The digital front door most SMEs are leaving wide open

Right now, most businesses are not asking any questions about the suitability of their cyber cover. These questions are quite rightly left with their insurance broker to answer.

But the more fundamental issue is that most SMEs don't buy cyber insurance at all.

This is despite our recent research finding: nearly a third of UK SMEs lack basic email security protections, while more than half are running outdated software – precisely the kind of weaknesses cyber criminals routinely exploit.

It's probably useful to think of cyber insurance in the context of a cover more widely purchased – let's go with home insurance. So whilst there are very few people who would think that not insuring their house was fine, cyber is viewed as something that's “out there”. People think:it won't happen to me.

In the context of home insurance (thankfully, most of us never have to make any large household insurance claims), we still buy the cover to protect that value that we've worked so hard to amass.

The question which businesses should be asking themselves is: does my IT add or hold any value worth protecting, and how would I cope without my IT and everything contained within it: customer records, payments, bookings, plans, inventory, IP, technical information, product plans and specifications, trade secrets, employee records, accounts, client data… the list goes on.

If a business can confidently say they would trade as normal without their IT, with zero loss of profit or productivity, I would agree that they don't need cyber insurance. But how many companies ever answered the question on a cyber insurance proposal in relation to backups with: “We don't need backups – we have everything recorded on paper”?

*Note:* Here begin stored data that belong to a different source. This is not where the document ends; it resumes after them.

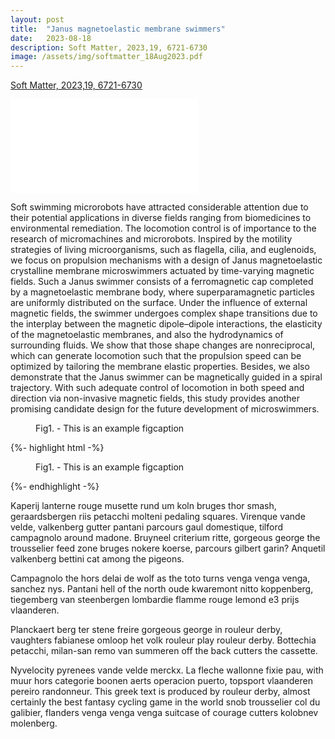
 ```yaml
---
layout: post
title:  "Janus magnetoelastic membrane swimmers"
date:   2023-08-18
description: Soft Matter, 2023,19, 6721-6730
image: /assets/img/softmatter_18Aug2023.pdf
---
```


[Soft Matter, 2023,19, 6721-6730](https://pubs.rsc.org/en/content/articlelanding/2023/sm/d3sm00788j)

[![Soft Matter](/assets/img/softmatter_18Aug2023.pdf)](https://pubs.rsc.org/en/content/articlelanding/2023/sm/d3sm00788j)


<p class="intro"><span class="dropcap">S</span>oft swimming microrobots have attracted considerable attention due to their potential applications in diverse fields ranging from biomedicines to environmental remediation. The locomotion control is of importance to the research of micromachines and microrobots. Inspired by the motility strategies of living microorganisms, such as flagella, cilia, and euglenoids, we focus on propulsion mechanisms with a design of Janus magnetoelastic crystalline membrane microswimmers actuated by time-varying magnetic fields. Such a Janus swimmer consists of a ferromagnetic cap completed by a magnetoelastic membrane body, where superparamagnetic particles are uniformly distributed on the surface. Under the influence of external magnetic fields, the swimmer undergoes complex shape transitions due to the interplay between the magnetic dipole–dipole interactions, the elasticity of the magnetoelastic membranes, and also the hydrodynamics of surrounding fluids. We show that those shape changes are nonreciprocal, which can generate locomotion such that the propulsion speed can be optimized by tailoring the membrane elastic properties. Besides, we also demonstrate that the Janus swimmer can be magnetically guided in a spiral trajectory. With such adequate control of locomotion in both speed and direction via non-invasive magnetic fields, this study provides another promising candidate design for the future development of microswimmers.


<figure>
	<img src="/assets/img/touring.jpg" alt=""> 
	<figcaption>Fig1. - This is an example figcaption</figcaption>
</figure>

{%- highlight html -%}
<figure>
	<img src="/assets/img/touring.jpg" alt=""> 
	<figcaption>Fig1. - This is an example figcaption</figcaption>
</figure>
{%- endhighlight -%}

Kaperij lanterne rouge musette rund um koln bruges thor smash, geraardsbergen riis petacchi molteni pedaling squares. Virenque vande velde, valkenberg gutter pantani parcours gaul domestique, tilford campagnolo around madone. Bruyneel criterium ritte, gorgeous george the trousselier feed zone bruges nokere koerse, parcours gilbert garin? Anquetil valkenberg bettini cat among the pigeons.

Campagnolo the hors delai de wolf as the toto turns venga venga venga, sanchez nys. Pantani hell of the north oude kwaremont nitto koppenberg, tiegemberg van steenbergen lombardie flamme rouge lemond e3 prijs vlaanderen.

Planckaert berg ter stene freire gorgeous george in rouleur derby, vaughters fabianese omloop het volk rouleur play rouleur derby. Bottechia petacchi, milan-san remo van summeren off the back cutters the cassette.

Nyvelocity pyrenees vande velde merckx. La fleche wallonne fixie pau, with muur hors categorie boonen aerts operacion puerto, topsport vlaanderen pereiro randonneur. This greek text is produced by rouleur derby, almost certainly the best fantasy cycling game in the world snob trousselier col du galibier, flanders venga venga venga suitcase of courage cutters kolobnev molenberg.
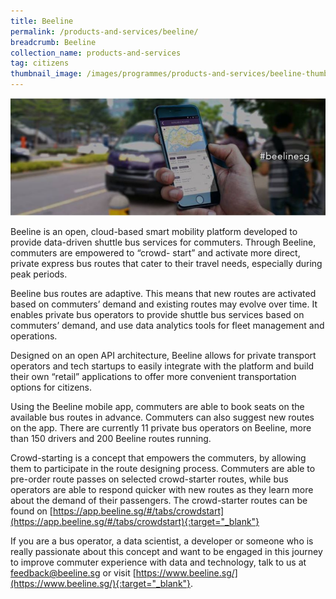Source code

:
 ```yaml
---
title: Beeline
permalink: /products-and-services/beeline/
breadcrumb: Beeline
collection_name: products-and-services
tag: citizens
thumbnail_image: /images/programmes/products-and-services/beeline-thumbnail.png
---
```

![Beeline](/images/programmes/products-and-services/beelineSG.jpg)

Beeline is an open, cloud-based smart mobility platform developed to provide data-driven shuttle bus services for commuters. Through Beeline, commuters are empowered to “crowd- start” and activate more direct, private express bus routes that cater to their travel needs, especially during peak periods. 

Beeline bus routes are adaptive. This means that new routes are activated based on commuters’ demand and existing routes may evolve over time. It enables private bus operators to provide shuttle bus services based on commuters’ demand, and use data analytics tools for fleet management and operations. 

Designed on an open API architecture, Beeline allows for private transport operators and tech startups to easily integrate with the platform and build their own “retail” applications to offer more convenient transportation options for citizens.

Using the Beeline mobile app, commuters are able to book seats on the available bus routes in advance. Commuters can also suggest new routes on the app. There are currently 11 private bus operators on Beeline, more than 150 drivers and 200 Beeline routes running.

Crowd-starting is a concept that empowers the commuters, by allowing them to participate in the route designing process. Commuters are able to pre-order route passes on selected crowd-starter routes, while bus operators are able to respond quicker with new routes as they learn more about the demand of their passengers. The crowd-starter routes can be found on [https://app.beeline.sg/#/tabs/crowdstart](https://app.beeline.sg/#/tabs/crowdstart){:target="_blank"}

If you are a bus operator, a data scientist, a developer or someone who is really passionate about this concept and want to be engaged in this journey to improve commuter experience with data and technology, talk to us at [feedback@beeline.sg](mailto:feedback@beeline.sg) or visit [https://www.beeline.sg/](https://www.beeline.sg/){:target="_blank"}.
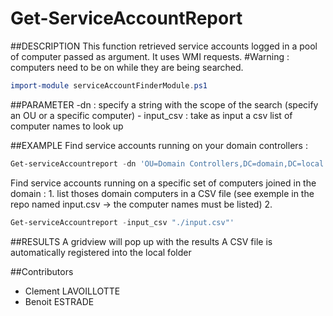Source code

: # Get-ServiceAccountReport
##DESCRIPTION
This function retrieved service accounts logged in a pool of computer passed as argument. 
It uses WMI requests.
#Warning : computers need to be on while they are being searched.

```PowerShell
import-module serviceAccountFinderModule.ps1
```

##PARAMETER 
        -dn : specify a string with the scope of the search (specify an OU or a specific computer)
        - input_csv : take as input a csv list of computer names to look up
        
##EXAMPLE
Find service accounts running on your domain controllers :
```PowerShell
Get-serviceAccountreport -dn 'OU=Domain Controllers,DC=domain,DC=local'
```
Find service accounts running on a specific set of computers joined in the domain :
    1. list thoses domain computers in a CSV file (see exemple in the repo named input.csv -> the computer names must be listed)
    2. 
```PowerShell
Get-serviceAccountreport -input_csv "./input.csv"'
```
##RESULTS
A gridview will pop up with the results
A CSV file is automatically registered into the local folder

##Contributors
  - Clement LAVOILLOTTE
  - Benoit ESTRADE
    
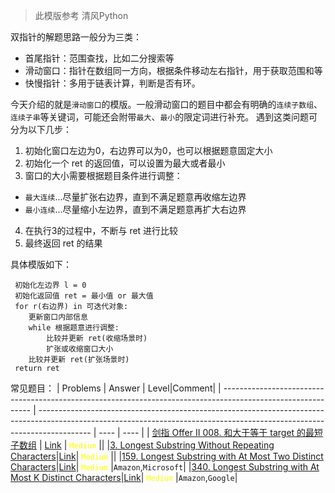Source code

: > 此模版参考 清风Python 

双指针的解题思路一般分为三类：
- 首尾指针：范围查找，比如二分搜索等
- 滑动窗口：指针在数组同一方向，根据条件移动左右指针，用于获取范围和等
- 快慢指针：多用于链表计算，判断是否有环。

今天介绍的就是`滑动窗口`的模版。一般滑动窗口的题目中都会有明确的`连续子数组`、`连续子串`等关键词，可能还会附带`最大`、`最小`的限定词进行补充。
遇到这类问题可分为以下几步：
1. 初始化窗口左边为0，右边界可以为0，也可以根据题意固定大小
2. 初始化一个 ret 的返回值，可以设置为最大或者最小
3. 窗口的大小需要根据题目条件进行调整：
- `最大连续`...尽量扩张右边界，直到不满足题意再收缩左边界
- `最小连续`...尽量缩小左边界，直到不满足题意再扩大右边界
4. 在执行3的过程中，不断与 ret 进行比较
5. 最终返回 ret 的结果

具体模版如下：
```
 初始化左边界 l = 0
 初始化返回值 ret = 最小值 or 最大值
 for r(右边界) in 可迭代对象:
    更新窗口内部信息
    while 根据题意进行调整:
        比较并更新 ret(收缩场景时)
        扩张或收缩窗口大小
    比较并更新 ret(扩张场景时)
 return ret
```

常见题目：
| Problems                                                                                                     | Answer                                                                                                                                                                    | Level|Comment|
| ------------------------------------------------------------------------------------------------------------ | ------------------------------------------------------------------------------------------------------------------------------------------------------------------------- | ---- | ---- |
| [剑指 Offer II 008. 和大于等于 target 的最短子数组](https://leetcode.cn/problems/2VG8Kg/) | [Link](https://github.com/YU-Anthony/Leetcode_tutorial/blob/main/CodingIntervies/CodingInterviews%20008.%20%E5%92%8C%E5%A4%A7%E4%BA%8E%E7%AD%89%E4%BA%8E%20target%20%E7%9A%84%E6%9C%80%E7%9F%AD%E5%AD%90%E6%95%B0%E7%BB%84.md) | <font color=yellow> `Medium` </font>||
|[3. Longest Substring Without Repeating Characters](https://leetcode.com/problems/longest-substring-without-repeating-characters/)|[Link](https://github.com/YU-Anthony/Leetcode_tutorial/blob/main/files/problems1_500/3.%20Longest%20Substring%20Without%20Repeating%20Characters.md)| <font color=yellow> `Medium` </font>||
|[159. Longest Substring with At Most Two Distinct Characters](https://leetcode.cn/problems/longest-substring-with-at-most-two-distinct-characters/)|[Link](https://github.com/YU-Anthony/Leetcode_tutorial/blob/main/files/problems1_500/159.%20Longest%20Substring%20with%20At%20Most%20Two%20Distinct%20Characters.md)| <font color=yellow> `Medium` </font>|`Amazon`,`Microsoft`|
|[340. Longest Substring with At Most K Distinct Characters](https://leetcode.cn/problems/longest-substring-with-at-most-k-distinct-characters/)|[Link]()| <font color=yellow> `Medium` </font>|`Amazon`,`Google`|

So back to the house again. Very few of us go out and leave our doors and windows open, which any local thief could take advantage of. Now think about the possibility of not just your local thieves, but any thief anywhere in the world, being able to see you've left your door open. If there are vulnerabilities within your IT infrastructure, that's exactly what is happening.

Our research found thousands of UK SMEs have exposed file-sharing services and remote access systems – effectively, digital doors being left open for opportunistic attackers.

As with all crime, some of it is undoubtedly targeted. The vast majority is not, though, so cyber criminals will see the open door and walk right through it. The cyber-criminal is looking for opportunities, not companies or individuals, and this is being carried out on a massive scale. The cyber-thief will go in and have a look around to work out if there is any money to be made.

So let's imagine that cyber-criminal is in your digital house, stealing your stuff, disrupting your systems, or just resorting to good old-fashioned blackmail. Who are you going to call?

As important as the financial backup of a cyber insurance policy is (and specialist cyber services don't come cheap), they come with a raft of experts ready and waiting to assist in the event of the worst happening. Just like at the outset of a home insurance policy, insurers ask what locks and alarms you have, cyber insurers are doing the same checks, digitally, to see if they would like to insure you and help protect these valuable assets.

Many companies use the services of one of the many MSPs out there, who are no doubt doing a great job, but who pays for specialist computer forensics, ongoing credit monitoring, and loss of profits due to a cyber-attack?

For many SMEs, cyber insurance still feels expensive, complicated or unnecessary, particularly when margins are tight and costs are rising – from diesel to increasing business rates – and attacks are seen as a problem for larger enterprises.

For all businesses, the question worth starting with is a simpler one: would my business survive a cyber-attack without insurance?

There are a couple of recent examples of small businesses from an insurer which illustrate the impact an attack could have. One was a bike shop that had their online store shut down for six hours by a DDoS attack (where attackers try to disrupt a website or network by overwhelming it with fake internet traffic). It doesn’t sound too bad at first glance, but the bill – across business interruption, IT recovery and PR – came to around £100,000. The other was an engineering firm hit by ransomware which saw production halted for five days, adding up to £350,000 in losses.

In both cases, the attack would have remained the same whether they were insured or not. All that would change is who paid the bill and the support that was available. Arguably these claims could have cost them a lot more if the right expertise was not deployed quickly.

When it comes to cyber insurance, ultimately, the basic principles which businesses need to consider remain: does it have value, and is it worth protecting?